* Task to complete
Determine which lines of the records include the word "used", and copy them.

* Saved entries
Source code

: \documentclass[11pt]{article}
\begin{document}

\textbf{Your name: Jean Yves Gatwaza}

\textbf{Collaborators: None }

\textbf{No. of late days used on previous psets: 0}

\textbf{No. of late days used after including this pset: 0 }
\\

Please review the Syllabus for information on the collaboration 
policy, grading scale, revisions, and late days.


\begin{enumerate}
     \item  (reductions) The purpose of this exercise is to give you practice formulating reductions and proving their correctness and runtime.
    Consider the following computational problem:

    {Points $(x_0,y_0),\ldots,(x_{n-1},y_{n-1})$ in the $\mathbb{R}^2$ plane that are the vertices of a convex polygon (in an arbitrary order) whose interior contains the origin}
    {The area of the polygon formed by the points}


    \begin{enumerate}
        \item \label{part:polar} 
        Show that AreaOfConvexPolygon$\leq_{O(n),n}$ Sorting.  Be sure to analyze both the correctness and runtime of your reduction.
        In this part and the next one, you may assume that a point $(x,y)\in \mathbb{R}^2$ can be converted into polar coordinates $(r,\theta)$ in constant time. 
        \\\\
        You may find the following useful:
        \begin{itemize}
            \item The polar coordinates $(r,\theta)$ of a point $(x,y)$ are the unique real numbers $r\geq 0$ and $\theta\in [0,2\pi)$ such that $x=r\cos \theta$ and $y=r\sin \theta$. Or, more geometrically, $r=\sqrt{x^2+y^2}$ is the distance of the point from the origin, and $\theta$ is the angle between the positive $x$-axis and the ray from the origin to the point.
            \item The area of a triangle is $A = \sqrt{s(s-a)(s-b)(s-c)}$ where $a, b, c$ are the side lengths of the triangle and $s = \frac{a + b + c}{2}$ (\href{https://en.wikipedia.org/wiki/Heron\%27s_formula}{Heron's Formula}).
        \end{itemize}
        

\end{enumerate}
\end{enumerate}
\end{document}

* Task answer
\textbf{No. of late days used on previous psets: 0}
\textbf{No. of late days used after including this pset: 0 }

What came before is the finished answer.